> _TASK INSTRUCTIONS_: Copy each line from the entries that the word "termos" appears in.

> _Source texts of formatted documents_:

'''

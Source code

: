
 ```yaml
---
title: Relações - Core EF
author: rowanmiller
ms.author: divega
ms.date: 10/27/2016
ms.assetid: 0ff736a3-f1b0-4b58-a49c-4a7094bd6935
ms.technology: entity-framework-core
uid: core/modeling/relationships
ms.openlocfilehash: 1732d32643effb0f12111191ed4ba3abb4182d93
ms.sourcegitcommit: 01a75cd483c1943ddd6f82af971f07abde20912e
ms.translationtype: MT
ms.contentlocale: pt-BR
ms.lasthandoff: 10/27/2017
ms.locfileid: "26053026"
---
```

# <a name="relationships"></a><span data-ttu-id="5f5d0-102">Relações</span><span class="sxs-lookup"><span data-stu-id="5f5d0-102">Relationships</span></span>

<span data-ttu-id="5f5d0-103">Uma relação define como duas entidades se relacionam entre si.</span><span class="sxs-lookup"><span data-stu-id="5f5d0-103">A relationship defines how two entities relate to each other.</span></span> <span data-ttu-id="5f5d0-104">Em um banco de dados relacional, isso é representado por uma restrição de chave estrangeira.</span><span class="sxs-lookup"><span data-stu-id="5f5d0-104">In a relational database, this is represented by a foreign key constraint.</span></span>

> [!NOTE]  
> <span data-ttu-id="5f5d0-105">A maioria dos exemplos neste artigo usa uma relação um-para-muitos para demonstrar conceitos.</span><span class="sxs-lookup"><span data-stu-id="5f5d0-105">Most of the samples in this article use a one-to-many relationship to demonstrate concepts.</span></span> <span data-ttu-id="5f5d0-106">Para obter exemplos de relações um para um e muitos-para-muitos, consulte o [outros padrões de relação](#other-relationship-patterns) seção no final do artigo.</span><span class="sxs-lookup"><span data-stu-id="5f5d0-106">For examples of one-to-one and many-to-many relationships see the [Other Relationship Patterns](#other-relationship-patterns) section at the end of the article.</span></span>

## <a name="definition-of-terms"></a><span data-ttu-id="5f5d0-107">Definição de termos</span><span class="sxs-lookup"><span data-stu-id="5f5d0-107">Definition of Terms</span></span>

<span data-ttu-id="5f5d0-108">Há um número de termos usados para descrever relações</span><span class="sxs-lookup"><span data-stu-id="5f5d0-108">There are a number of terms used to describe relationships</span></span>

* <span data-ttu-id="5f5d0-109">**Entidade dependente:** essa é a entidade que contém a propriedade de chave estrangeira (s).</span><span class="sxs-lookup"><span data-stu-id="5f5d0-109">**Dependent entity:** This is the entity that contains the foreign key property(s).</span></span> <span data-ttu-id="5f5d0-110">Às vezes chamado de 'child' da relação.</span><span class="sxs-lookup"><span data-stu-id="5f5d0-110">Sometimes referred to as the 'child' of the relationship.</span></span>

'''

> _EXERCISE SOLUTION_:
## <a name="definition-of-terms"></a><span data-ttu-id="5f5d0-107">Definição de termos</span><span class="sxs-lookup"><span data-stu-id="5f5d0-107">Definition of Terms</span></span>
<span data-ttu-id="5f5d0-108">Há um número de termos usados para descrever relações</span><span class="sxs-lookup"><span data-stu-id="5f5d0-108">There are a number of terms used to describe relationships</span></span>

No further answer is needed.